◆ **EXERCISE GOAL**: Read through the listing and copy every line that contains the word "translated".

◆ **SUPPLIED ENTRIES**:
........
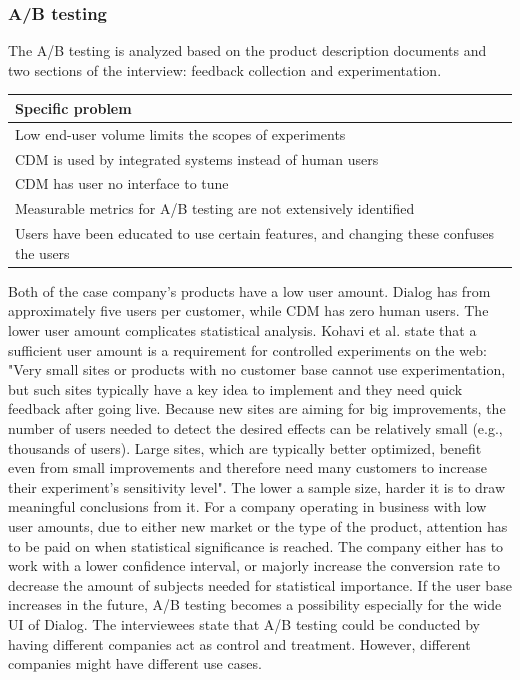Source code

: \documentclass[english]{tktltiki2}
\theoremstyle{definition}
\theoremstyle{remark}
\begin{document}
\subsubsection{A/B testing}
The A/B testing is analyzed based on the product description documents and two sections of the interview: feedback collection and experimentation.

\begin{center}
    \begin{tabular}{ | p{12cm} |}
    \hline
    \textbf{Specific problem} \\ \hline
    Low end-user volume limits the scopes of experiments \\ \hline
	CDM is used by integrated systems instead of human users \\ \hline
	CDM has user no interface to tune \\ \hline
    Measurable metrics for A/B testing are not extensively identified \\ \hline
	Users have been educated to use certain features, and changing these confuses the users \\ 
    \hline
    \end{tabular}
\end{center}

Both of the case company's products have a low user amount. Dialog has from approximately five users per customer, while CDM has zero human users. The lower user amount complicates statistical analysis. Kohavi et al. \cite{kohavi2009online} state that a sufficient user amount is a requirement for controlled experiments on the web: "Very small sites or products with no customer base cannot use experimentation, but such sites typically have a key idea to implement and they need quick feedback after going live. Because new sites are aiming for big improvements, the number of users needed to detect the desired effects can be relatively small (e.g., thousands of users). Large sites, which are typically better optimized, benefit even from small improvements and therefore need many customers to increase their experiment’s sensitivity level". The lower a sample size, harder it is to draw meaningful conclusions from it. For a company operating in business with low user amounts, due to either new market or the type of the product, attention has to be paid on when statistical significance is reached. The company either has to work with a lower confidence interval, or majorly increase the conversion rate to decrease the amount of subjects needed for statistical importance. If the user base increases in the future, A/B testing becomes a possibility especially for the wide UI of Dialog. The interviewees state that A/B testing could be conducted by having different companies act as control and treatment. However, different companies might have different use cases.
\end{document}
........
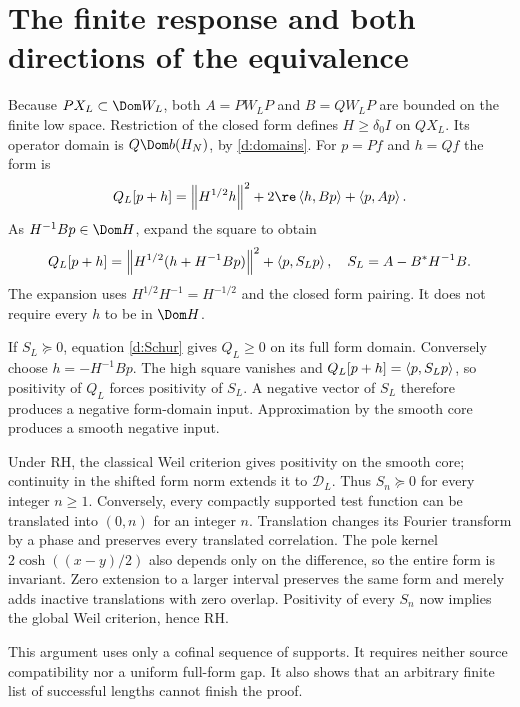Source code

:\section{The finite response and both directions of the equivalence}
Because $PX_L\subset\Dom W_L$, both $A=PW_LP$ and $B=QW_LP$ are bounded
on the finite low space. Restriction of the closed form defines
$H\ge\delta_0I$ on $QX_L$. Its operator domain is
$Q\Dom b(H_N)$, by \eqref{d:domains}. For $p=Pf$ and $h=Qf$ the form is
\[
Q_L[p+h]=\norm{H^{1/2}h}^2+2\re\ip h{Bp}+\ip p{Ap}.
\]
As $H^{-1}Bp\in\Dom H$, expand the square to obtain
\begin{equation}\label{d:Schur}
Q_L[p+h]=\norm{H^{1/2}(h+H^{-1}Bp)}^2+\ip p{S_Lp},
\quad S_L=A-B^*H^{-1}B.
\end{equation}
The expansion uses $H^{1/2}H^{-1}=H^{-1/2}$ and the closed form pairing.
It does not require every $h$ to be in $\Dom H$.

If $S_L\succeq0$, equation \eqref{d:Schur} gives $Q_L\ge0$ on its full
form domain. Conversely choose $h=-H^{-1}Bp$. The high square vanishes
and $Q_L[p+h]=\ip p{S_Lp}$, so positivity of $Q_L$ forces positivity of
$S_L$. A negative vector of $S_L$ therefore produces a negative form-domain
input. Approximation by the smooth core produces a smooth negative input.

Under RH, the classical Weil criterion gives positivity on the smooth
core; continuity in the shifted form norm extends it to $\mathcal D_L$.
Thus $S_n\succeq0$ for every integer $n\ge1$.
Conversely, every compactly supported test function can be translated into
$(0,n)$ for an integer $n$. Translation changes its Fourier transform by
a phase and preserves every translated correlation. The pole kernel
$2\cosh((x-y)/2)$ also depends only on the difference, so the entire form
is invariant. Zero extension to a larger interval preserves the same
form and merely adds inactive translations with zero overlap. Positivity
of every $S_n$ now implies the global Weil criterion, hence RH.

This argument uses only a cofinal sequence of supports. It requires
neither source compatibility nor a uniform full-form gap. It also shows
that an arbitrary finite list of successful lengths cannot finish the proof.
........
◆ **ANSWER BELOW**:
Conversely, every compactly supported test function can be translated into
a phase and preserves every translated correlation. The pole kernel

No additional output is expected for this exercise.